White House may wait months to fill FERC vacancy — sources

Source: Hannah Northey, E&E reporter • Posted: Friday, November 13, 2015

The White House may wait months to fill a vacant Republican seat on the powerful Federal Energy Regulatory Commission — and then use that nomination as a bargaining chip when the time comes, according to sources.

The Obama administration has yet to tap a replacement for Philip Moeller, a member of the agency who stepped down at the end of last month to pursue opportunities in the private sector.

Moeller, whose term expired June 30, was with the agency nine years. The outspoken commissioner warned about effects of new environmental rules on the electric grid and the closure of coal plants. More recently, Moeller said FERC will have to tackle the issue of distributed generation in coming years (EnergyWire, Oct. 30).

Moeller’s vacancy has left the agency with three Democrats — Chairman Norman Bay and Commissioners Cheryl LaFleur and Colette Honorable — and Commissioner Tony Clark as the lone Republican.

Although speculation was high in recent weeks that Moeller would be replaced by Patrick McCormick, senior counsel for the Senate Energy and Natural Resources Committee, his fate is now unclear.

Sen. Lisa Murkowski (R-Alaska), the chairwoman of the committee, which has jurisdiction over FERC, said McCormick is comfortable working for the panel. But Murkowski wouldn’t comment on whether McCormick was still a contender for the FERC position.

“I’m certainty comfortable because he’s an incredible asset on the Energy Committee,” the senator said.

Murkowski hired McCormick, an energy market lawyer, as the panel’s special counsel in 2011. He came to the committee from the regulated markets and energy infrastructure practice at Hunton & Williams LLP and worked as an attorney for FERC. McCormick is now chief counsel.

McCormick’s role was of high interest when Murkowski expressed opposition to Ron Binz, a past President Obama nominee to the commission who later stepped back after facing furious backlash from the fossil industry and free-market groups.
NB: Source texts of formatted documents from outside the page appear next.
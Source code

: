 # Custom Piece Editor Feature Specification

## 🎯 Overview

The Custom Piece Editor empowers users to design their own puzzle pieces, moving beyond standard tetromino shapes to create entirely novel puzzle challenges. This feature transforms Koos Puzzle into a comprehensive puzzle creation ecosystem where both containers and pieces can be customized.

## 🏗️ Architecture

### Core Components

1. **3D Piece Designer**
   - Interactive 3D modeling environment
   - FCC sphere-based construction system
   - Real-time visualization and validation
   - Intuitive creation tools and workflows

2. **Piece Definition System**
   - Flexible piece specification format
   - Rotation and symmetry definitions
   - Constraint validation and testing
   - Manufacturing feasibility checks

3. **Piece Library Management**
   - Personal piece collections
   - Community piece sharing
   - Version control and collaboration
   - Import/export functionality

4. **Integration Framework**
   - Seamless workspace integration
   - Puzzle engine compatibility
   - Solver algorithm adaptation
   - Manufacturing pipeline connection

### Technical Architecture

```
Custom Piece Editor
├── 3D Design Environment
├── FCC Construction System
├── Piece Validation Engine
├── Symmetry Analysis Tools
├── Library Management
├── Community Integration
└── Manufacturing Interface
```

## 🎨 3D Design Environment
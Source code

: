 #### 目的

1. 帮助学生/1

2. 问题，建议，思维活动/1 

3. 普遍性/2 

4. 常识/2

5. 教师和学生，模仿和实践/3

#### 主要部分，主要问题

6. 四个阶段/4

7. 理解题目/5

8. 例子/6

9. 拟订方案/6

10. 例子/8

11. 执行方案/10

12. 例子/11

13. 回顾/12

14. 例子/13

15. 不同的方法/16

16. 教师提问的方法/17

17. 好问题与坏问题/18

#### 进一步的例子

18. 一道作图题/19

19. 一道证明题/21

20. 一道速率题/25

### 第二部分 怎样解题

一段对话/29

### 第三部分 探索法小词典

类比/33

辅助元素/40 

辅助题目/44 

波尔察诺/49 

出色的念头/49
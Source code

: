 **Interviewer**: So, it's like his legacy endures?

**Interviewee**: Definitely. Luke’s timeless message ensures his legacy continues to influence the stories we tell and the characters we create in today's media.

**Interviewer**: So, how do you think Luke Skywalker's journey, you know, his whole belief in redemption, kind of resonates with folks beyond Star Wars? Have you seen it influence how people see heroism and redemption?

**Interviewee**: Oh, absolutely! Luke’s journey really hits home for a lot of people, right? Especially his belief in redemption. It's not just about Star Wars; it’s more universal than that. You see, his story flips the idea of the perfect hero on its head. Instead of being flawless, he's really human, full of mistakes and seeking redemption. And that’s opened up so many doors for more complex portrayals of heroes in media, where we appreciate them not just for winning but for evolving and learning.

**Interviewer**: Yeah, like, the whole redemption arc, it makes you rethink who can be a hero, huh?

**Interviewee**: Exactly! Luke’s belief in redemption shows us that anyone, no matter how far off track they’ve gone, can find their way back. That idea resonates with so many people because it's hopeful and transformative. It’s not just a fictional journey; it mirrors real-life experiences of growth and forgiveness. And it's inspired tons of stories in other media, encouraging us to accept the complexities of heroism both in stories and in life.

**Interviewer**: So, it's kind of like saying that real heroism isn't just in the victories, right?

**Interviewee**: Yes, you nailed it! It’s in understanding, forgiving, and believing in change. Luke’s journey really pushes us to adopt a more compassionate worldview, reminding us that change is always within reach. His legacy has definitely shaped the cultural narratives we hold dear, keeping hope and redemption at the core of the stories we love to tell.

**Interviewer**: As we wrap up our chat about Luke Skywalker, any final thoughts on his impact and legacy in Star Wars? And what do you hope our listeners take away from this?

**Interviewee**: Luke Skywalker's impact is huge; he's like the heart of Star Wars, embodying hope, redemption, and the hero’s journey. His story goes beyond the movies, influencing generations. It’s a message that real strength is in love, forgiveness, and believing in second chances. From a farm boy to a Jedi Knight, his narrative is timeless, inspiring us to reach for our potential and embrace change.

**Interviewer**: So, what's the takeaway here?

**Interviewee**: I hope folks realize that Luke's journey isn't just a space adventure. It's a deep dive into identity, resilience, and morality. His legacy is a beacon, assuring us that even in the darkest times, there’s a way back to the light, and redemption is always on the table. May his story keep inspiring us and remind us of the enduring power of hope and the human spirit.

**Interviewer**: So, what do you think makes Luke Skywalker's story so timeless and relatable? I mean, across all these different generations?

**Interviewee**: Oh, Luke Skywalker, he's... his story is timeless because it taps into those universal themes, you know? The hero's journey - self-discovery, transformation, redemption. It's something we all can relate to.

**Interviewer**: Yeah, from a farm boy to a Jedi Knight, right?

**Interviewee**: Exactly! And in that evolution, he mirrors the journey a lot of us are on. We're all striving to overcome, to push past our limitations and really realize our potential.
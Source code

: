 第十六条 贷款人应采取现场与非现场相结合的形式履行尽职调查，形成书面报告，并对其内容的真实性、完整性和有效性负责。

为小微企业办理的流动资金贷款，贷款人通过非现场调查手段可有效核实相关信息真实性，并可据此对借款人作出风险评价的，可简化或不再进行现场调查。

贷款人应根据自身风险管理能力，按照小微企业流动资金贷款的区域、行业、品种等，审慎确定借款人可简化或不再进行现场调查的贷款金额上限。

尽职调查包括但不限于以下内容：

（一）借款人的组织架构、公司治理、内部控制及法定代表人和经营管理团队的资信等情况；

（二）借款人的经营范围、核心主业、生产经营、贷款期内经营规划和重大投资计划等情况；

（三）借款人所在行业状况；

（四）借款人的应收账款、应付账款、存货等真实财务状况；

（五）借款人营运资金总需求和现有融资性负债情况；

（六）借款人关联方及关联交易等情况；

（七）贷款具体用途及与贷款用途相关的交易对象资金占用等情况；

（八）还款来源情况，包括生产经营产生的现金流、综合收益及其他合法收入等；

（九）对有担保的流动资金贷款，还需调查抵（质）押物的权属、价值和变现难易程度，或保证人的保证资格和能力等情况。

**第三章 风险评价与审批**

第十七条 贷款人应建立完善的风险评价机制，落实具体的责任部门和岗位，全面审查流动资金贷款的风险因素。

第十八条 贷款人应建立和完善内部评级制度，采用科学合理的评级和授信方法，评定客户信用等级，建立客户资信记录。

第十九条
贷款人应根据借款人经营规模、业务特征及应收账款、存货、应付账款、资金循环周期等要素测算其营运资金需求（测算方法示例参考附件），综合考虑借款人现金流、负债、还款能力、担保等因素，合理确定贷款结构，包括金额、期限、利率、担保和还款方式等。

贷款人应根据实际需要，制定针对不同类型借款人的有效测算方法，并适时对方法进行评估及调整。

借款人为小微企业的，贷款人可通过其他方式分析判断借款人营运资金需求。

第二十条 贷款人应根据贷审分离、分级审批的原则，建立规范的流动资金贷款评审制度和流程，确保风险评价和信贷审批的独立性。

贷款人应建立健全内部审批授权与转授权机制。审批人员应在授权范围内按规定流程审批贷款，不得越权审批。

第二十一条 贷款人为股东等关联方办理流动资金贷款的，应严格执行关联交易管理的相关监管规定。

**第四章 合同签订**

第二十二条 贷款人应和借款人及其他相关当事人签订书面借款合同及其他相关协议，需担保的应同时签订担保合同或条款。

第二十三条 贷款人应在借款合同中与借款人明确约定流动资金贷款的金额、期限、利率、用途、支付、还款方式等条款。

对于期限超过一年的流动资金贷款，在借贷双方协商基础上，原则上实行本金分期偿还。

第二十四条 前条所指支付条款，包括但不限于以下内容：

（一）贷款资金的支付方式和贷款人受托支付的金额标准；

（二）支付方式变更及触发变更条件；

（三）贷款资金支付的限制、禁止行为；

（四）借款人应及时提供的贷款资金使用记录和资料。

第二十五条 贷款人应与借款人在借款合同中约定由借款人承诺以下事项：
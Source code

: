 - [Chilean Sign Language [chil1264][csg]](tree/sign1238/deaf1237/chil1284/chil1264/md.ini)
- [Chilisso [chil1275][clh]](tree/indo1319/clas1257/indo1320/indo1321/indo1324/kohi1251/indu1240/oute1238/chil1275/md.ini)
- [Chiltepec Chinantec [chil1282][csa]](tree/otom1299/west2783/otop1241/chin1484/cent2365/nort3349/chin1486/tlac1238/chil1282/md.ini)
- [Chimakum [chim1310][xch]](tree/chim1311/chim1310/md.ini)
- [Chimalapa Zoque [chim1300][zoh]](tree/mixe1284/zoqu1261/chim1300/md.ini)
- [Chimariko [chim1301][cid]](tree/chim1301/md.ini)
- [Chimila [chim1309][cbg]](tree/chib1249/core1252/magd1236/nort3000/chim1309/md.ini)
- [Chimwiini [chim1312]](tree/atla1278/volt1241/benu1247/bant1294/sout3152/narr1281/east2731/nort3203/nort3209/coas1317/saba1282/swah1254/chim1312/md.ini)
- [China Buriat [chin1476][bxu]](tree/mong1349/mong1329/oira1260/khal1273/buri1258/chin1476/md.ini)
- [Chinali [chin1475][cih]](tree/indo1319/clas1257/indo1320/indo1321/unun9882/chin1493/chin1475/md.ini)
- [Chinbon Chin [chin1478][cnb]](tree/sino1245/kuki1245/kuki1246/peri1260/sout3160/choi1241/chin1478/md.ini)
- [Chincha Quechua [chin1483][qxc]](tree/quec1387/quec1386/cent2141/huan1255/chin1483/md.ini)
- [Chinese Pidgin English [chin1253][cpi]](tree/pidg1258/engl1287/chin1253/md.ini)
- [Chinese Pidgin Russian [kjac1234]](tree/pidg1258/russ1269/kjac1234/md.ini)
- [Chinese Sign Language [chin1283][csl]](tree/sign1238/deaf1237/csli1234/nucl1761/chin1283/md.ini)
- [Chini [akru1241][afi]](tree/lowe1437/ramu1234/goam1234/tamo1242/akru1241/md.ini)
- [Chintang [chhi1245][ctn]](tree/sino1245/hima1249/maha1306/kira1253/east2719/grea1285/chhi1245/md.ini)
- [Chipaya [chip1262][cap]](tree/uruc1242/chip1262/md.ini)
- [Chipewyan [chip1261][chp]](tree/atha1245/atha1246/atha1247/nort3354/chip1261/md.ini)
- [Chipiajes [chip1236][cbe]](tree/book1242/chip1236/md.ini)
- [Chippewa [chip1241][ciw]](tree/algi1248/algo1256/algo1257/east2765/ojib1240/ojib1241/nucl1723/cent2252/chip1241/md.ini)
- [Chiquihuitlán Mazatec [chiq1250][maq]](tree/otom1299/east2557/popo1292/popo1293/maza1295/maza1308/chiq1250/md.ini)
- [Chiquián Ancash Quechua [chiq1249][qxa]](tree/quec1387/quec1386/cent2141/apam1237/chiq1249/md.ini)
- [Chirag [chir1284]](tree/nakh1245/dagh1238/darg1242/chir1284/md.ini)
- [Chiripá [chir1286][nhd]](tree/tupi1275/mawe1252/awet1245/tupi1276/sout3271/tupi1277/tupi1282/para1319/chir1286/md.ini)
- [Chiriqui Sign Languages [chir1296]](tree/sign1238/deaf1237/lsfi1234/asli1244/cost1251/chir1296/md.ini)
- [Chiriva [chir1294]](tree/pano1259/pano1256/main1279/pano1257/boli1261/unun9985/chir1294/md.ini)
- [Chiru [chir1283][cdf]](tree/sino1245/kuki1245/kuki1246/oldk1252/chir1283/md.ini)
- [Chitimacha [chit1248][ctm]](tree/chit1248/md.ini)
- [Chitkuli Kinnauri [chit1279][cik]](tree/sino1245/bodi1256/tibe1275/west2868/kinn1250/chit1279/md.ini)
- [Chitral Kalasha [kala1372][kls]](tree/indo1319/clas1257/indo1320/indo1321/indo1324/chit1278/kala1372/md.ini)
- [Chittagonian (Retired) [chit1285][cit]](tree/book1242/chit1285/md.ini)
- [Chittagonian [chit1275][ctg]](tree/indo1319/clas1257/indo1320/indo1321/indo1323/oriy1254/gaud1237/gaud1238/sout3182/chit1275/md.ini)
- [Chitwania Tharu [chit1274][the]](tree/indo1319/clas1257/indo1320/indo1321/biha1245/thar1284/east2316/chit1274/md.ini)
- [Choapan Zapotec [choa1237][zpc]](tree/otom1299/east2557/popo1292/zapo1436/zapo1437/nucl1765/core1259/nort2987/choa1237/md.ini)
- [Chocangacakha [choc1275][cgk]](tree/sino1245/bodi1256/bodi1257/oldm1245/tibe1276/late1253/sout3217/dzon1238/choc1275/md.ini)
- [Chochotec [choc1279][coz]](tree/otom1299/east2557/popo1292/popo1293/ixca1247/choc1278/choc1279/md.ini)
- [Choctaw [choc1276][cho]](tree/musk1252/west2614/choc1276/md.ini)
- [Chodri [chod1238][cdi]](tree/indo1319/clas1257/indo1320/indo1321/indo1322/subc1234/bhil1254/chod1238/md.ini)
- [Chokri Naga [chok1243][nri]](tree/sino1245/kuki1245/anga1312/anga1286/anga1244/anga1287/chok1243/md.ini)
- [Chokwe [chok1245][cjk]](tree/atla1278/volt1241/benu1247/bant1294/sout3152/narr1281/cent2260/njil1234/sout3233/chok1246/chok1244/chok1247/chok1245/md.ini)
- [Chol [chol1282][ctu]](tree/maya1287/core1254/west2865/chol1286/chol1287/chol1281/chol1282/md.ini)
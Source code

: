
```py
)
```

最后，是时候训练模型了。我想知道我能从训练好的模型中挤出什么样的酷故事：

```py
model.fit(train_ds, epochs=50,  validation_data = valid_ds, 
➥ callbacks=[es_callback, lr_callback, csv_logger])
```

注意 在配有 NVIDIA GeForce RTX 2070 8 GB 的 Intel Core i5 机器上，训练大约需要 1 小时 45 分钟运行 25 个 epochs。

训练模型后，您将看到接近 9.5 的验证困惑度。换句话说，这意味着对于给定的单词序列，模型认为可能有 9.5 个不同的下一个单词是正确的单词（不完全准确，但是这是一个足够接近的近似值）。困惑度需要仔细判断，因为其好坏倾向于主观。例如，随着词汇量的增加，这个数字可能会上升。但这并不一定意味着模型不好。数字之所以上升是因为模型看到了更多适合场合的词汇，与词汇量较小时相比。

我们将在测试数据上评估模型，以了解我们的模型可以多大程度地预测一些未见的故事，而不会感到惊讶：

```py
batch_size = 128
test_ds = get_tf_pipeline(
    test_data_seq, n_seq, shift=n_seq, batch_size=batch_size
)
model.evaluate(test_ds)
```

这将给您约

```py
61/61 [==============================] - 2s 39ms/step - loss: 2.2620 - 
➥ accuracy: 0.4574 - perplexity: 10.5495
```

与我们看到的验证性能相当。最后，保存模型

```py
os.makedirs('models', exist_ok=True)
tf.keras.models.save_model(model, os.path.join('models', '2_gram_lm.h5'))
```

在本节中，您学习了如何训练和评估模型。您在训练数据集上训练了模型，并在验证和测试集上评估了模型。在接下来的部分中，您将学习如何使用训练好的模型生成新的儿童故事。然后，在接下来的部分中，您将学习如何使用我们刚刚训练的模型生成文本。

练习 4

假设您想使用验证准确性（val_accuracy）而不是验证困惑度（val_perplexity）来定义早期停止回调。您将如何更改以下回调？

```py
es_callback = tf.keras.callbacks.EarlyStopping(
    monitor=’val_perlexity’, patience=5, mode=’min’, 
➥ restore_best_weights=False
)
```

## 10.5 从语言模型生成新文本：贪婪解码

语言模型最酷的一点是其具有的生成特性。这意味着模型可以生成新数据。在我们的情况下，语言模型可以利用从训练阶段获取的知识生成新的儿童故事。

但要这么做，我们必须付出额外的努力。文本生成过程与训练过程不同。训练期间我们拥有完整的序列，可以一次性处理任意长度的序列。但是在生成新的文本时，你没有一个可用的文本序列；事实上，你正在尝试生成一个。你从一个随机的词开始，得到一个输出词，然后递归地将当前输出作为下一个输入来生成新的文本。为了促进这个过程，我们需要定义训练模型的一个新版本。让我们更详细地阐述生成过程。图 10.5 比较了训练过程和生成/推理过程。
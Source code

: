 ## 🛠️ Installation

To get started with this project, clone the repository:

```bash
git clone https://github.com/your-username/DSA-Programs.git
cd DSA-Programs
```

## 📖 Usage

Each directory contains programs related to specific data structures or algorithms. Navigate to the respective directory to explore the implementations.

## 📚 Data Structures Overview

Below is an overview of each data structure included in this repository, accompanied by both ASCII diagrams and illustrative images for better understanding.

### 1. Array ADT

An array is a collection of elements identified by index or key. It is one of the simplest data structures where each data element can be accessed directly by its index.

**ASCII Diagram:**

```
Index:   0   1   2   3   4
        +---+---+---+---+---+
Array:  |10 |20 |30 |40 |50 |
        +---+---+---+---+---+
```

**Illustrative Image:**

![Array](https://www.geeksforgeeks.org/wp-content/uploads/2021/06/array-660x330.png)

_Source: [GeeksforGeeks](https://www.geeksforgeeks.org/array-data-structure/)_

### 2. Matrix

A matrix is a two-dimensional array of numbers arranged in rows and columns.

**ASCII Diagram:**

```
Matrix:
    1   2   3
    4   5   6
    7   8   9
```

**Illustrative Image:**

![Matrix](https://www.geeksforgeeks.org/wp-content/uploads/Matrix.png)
Hunton & Williams represented coal giant Peabody Energy Corp. when the company was involved in a controversial case before the Colorado Public Utilities Commission and Binz was its chairman (E&E Daily, May 13).

For now, Murkowski said the commission is moving ahead.

“Moeller was just a good, strong commissioner. FERC is proceeding ahead, they can still do their business, which I think is important,” Murkowski said. “Obviously, do we want to see a full complement? Yes. Do we want to see a functioning FERC? Yes. But I haven’t lost a lot of sleep thinking about what the White House is doing on that.”

While one source speculated that the White House wouldn’t nominate a new commissioner until after the 2016 presidential election, others said the administration would be more likely to make a move before a lame-duck session sets in and makes any confirmation more difficult.

GOP strategist Mike McKenna said there’s no “burning need” for the White House to fill the vacancy given that the agency is running smoothly and isn’t seeing any split votes among the commissioners. But the administration, he added, may be keen on using the FERC nomination to secure passage for a Democratic appointee to another post whose confirmation has been stalled — possibly a judicial nominee or an acting agency official.

“If it’s going to happen, I think it’ll happen during the first six months of [2016]. And I’ve got to believe it’s going to happen because it’s a nice trade.”

McKenna also rejected the notion that McCormick is out of the running.

“I think that Pat is still very much a possibility,” he said. “He’s the best-qualified guy sitting out there.”